Critically divisive, publically ignored, Carlos “El Maestro” Reygadas is compared to Apichatpong “Joe” Weerasethakul. At least as good a fit is Carl Theodor Dreyer, in moral-religious themes and symmetrical chiaroscuro camerawork. Like the Mexican’s three other fiction features, Post Tenebras Lux concludes with a sort of redemption or regeneration but opens a wealth of interpretations: “closer to music, real cinema doesn’t represent anything [but] is just something that will convey feeling, doesn’t mean anything.”

This Cannes Best Director prize-winner creates, in fact, so many possibilities that it may be likened to a rough draft awaiting editing.

This does not mean that the hallucinatory two hours cannot be intriguing in stretches but, rather, that it may try the patience of most viewers.
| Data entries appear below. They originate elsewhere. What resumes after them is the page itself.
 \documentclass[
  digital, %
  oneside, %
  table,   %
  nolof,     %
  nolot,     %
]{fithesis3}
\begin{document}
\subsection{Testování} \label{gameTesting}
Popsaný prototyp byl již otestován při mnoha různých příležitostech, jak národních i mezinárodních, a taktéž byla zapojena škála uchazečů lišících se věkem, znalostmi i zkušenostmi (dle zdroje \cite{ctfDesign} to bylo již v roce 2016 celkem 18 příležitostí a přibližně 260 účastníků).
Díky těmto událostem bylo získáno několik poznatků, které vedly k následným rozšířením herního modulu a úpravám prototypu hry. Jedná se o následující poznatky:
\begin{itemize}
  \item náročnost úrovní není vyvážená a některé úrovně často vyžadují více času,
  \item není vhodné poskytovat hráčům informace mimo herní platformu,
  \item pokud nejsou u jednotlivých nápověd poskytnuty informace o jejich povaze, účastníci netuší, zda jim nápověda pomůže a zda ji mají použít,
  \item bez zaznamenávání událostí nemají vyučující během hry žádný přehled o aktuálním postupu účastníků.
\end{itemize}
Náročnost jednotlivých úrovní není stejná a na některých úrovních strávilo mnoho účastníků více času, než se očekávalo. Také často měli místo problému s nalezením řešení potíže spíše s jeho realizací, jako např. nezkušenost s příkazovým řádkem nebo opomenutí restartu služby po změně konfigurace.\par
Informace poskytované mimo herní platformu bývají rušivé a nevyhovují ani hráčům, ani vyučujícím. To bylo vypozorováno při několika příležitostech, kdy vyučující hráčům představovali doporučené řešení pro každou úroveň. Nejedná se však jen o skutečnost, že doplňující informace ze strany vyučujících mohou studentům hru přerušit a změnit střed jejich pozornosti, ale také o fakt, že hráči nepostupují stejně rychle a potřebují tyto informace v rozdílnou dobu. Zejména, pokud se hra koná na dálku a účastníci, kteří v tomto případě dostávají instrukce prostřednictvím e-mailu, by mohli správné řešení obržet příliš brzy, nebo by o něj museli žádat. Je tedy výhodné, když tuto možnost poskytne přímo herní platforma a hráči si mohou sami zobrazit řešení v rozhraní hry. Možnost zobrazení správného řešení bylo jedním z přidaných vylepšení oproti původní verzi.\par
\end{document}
Indeed, the fact that critics cannot agree even on the aspect ratio and the lens or filter or post-production technique used to double and blur periphery on outdoors scenes, and why, is a forewarning.

A simple tale is layered into complexity. Wealthy criollo-Caucasian Juan and Natalia (Adolfo Jiménez Castro, Natalia Acevedo) have left urban life for a well-appointed faux-rustic existence in the hills. Local mestizos like Jarrito and recovering addict “Siete”/Seven (Willebaldo Torres) do their house installation and maintenance, and Chelita is maid, nanny and sometimes cook.

There are invitations to read the film autobiographically. The dedication to editor Natalia López, the director-screenwriter-coproducer’s wife, and biblically named toddler Rut (Ruth) and a year or so older Eleazar are played at their youngest by the couple’s real children, Rut and Eleazar Reygadas. The house in the film is theirs as well or, briefly, his parents’, and the gratuitous English-language rugby teams reflect his own schooling and later connection with the country’s national team.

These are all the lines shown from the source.